*** Source data Section Begins ***

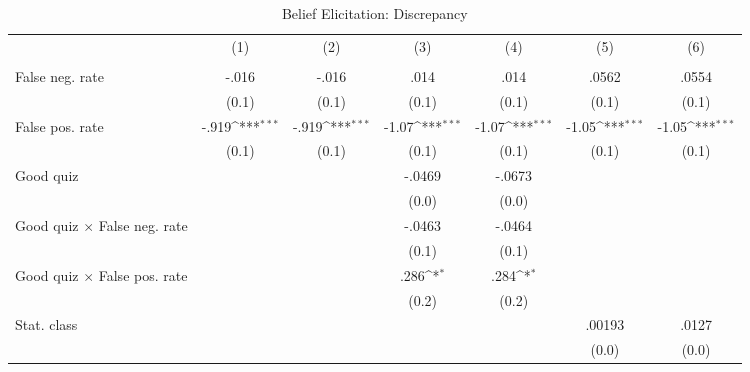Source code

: \begin{table}[htbp]\centering
\def\sym#1{\ifmmode^{#1}\else\(^{#1}\)\fi}
\caption{Belief Elicitation: Discrepancy}
\begin{tabular}{l*{6}{c}}
\hline\hline
                &\multicolumn{1}{c}{(1)}&\multicolumn{1}{c}{(2)}&\multicolumn{1}{c}{(3)}&\multicolumn{1}{c}{(4)}&\multicolumn{1}{c}{(5)}&\multicolumn{1}{c}{(6)}\\
                &\multicolumn{1}{c}{}&\multicolumn{1}{c}{}&\multicolumn{1}{c}{}&\multicolumn{1}{c}{}&\multicolumn{1}{c}{}&\multicolumn{1}{c}{}\\
\hline
False neg. rate &    -.016         &    -.016         &     .014         &     .014         &    .0562         &    .0554         \\
                &    (0.1)         &    (0.1)         &    (0.1)         &    (0.1)         &    (0.1)         &    (0.1)         \\
False pos. rate &    -.919\sym{***}&    -.919\sym{***}&    -1.07\sym{***}&    -1.07\sym{***}&    -1.05\sym{***}&    -1.05\sym{***}\\
                &    (0.1)         &    (0.1)         &    (0.1)         &    (0.1)         &    (0.1)         &    (0.1)         \\
Good quiz       &                  &                  &   -.0469         &   -.0673         &                  &                  \\
                &                  &                  &    (0.0)         &    (0.0)         &                  &                  \\
Good quiz $\times$ False neg. rate&                  &                  &   -.0463         &   -.0464         &                  &                  \\
                &                  &                  &    (0.1)         &    (0.1)         &                  &                  \\
Good quiz $\times$ False pos. rate&                  &                  &     .286\sym{*}  &     .284\sym{*}  &                  &                  \\
                &                  &                  &    (0.2)         &    (0.2)         &                  &                  \\
Stat. class     &                  &                  &                  &                  &   .00193         &    .0127         \\
                &                  &                  &                  &                  &    (0.0)         &    (0.0)         \\

\end{tabular}
\end{table}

*** Source data Section Ends ***

__Brief__: Go through the records and gather the lines that hold "table".

__Exercise response__:
: \begin{table}[htbp]\centering
\end{table}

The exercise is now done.